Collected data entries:
⟨
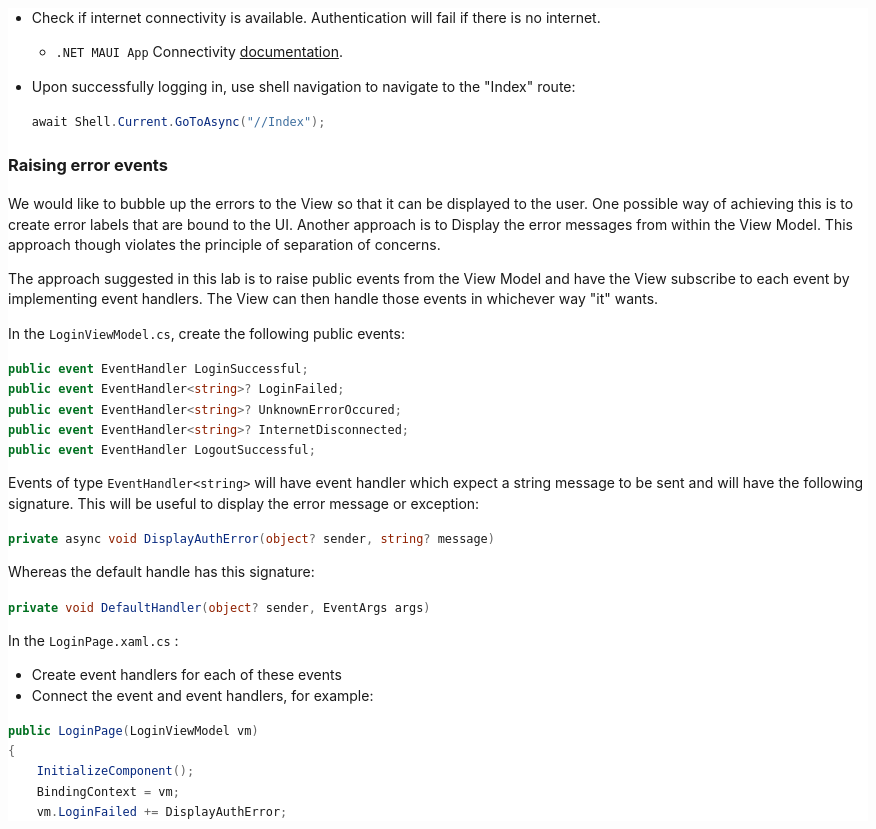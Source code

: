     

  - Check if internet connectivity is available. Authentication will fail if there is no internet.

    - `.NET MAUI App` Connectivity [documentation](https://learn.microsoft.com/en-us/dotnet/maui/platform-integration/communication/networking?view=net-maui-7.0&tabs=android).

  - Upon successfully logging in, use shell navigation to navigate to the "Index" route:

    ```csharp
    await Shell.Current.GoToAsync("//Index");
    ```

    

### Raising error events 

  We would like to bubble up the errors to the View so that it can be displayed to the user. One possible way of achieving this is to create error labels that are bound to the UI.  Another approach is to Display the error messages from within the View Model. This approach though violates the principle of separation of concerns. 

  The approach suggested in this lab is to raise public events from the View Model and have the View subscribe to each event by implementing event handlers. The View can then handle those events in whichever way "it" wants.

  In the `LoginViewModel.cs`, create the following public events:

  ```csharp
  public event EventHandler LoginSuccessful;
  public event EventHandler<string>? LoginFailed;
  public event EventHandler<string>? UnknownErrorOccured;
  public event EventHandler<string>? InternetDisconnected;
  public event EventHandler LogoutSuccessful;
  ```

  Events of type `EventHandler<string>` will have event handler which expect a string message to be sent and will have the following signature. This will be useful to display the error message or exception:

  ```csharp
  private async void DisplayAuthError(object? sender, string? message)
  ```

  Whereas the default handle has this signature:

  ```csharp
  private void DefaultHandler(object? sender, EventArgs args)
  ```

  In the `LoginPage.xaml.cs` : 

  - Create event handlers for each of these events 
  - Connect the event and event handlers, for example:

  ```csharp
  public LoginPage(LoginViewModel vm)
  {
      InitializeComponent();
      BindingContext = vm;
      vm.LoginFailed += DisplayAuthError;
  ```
⟩
⟨
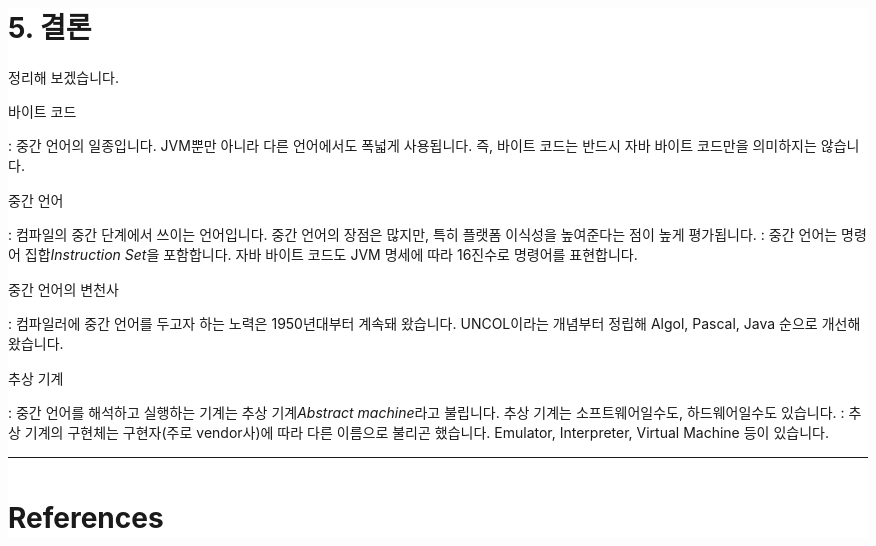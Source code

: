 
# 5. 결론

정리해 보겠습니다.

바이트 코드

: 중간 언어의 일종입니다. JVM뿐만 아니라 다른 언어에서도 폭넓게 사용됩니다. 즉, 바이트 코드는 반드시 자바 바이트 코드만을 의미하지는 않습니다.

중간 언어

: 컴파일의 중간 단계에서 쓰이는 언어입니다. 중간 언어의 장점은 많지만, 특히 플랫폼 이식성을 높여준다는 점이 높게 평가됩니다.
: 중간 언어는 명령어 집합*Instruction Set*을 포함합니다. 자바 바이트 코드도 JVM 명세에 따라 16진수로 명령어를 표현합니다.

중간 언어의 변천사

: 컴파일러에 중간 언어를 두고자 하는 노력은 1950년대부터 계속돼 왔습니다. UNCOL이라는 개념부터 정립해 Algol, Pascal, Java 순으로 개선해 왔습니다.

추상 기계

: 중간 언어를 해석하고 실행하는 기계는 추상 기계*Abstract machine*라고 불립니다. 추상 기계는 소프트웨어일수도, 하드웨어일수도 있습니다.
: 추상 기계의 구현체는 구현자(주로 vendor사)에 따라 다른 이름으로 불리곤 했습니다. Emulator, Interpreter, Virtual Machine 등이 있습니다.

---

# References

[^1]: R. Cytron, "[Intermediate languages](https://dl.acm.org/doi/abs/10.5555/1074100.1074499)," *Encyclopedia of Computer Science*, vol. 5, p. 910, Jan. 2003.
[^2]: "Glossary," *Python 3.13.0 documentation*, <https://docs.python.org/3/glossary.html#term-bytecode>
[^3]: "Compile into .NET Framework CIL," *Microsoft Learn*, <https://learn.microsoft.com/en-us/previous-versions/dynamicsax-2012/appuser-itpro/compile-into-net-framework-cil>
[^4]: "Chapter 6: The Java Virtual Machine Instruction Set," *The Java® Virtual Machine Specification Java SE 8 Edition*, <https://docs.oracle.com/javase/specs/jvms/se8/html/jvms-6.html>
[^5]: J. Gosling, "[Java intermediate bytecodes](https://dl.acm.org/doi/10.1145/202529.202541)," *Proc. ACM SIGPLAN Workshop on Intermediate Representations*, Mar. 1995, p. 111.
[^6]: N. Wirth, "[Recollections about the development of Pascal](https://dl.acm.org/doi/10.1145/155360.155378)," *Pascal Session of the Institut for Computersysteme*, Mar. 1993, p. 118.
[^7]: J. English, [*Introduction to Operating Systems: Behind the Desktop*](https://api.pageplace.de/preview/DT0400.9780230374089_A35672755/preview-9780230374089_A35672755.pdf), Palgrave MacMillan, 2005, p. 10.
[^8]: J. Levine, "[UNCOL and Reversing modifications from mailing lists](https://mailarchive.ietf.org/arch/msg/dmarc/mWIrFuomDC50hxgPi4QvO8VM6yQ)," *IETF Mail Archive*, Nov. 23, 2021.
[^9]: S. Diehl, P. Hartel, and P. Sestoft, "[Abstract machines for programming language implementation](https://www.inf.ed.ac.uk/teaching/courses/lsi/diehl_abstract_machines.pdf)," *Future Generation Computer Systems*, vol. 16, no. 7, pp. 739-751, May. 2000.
⟩
⟨
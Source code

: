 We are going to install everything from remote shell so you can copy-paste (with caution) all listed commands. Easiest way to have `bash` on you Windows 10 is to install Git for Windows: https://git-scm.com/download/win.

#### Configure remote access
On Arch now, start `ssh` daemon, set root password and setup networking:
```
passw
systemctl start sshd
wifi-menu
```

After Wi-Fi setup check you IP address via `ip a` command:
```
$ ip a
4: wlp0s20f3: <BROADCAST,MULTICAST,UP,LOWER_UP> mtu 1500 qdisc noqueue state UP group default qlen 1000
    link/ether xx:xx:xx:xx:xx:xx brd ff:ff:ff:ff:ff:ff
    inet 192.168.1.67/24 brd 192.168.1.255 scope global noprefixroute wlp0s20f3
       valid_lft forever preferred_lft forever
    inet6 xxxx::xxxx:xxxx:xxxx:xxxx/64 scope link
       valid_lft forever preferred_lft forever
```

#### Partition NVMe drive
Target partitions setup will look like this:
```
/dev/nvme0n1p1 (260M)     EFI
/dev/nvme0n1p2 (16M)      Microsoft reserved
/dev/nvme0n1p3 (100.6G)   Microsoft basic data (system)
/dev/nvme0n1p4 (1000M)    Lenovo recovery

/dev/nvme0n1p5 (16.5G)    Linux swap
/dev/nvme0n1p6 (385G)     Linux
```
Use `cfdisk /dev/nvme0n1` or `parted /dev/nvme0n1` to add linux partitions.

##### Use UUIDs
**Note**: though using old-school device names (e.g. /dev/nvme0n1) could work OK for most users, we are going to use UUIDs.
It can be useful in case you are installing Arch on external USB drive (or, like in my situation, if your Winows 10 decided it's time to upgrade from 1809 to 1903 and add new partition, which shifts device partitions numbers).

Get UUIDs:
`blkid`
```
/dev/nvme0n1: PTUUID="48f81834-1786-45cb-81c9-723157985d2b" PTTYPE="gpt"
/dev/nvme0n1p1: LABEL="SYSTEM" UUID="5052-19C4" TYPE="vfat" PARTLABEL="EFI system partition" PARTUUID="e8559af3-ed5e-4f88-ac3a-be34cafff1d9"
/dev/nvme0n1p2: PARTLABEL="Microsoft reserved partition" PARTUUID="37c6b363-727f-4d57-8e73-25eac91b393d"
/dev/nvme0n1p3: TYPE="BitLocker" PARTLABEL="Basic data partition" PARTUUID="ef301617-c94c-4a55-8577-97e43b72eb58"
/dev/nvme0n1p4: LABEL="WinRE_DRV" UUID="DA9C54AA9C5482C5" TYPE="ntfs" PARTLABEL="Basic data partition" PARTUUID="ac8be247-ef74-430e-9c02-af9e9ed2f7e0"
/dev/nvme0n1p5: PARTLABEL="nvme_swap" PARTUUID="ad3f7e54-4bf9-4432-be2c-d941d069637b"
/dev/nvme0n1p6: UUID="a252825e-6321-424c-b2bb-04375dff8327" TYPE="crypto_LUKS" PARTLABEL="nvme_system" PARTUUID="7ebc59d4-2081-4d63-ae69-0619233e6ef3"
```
⟩
### What you need to do
When a line above includes the word "following", please list that line.

### Output below
  In the `LoginViewModel.cs`, create the following public events:
  Events of type `EventHandler<string>` will have event handler which expect a string message to be sent and will have the following signature. This will be useful to display the error message or exception:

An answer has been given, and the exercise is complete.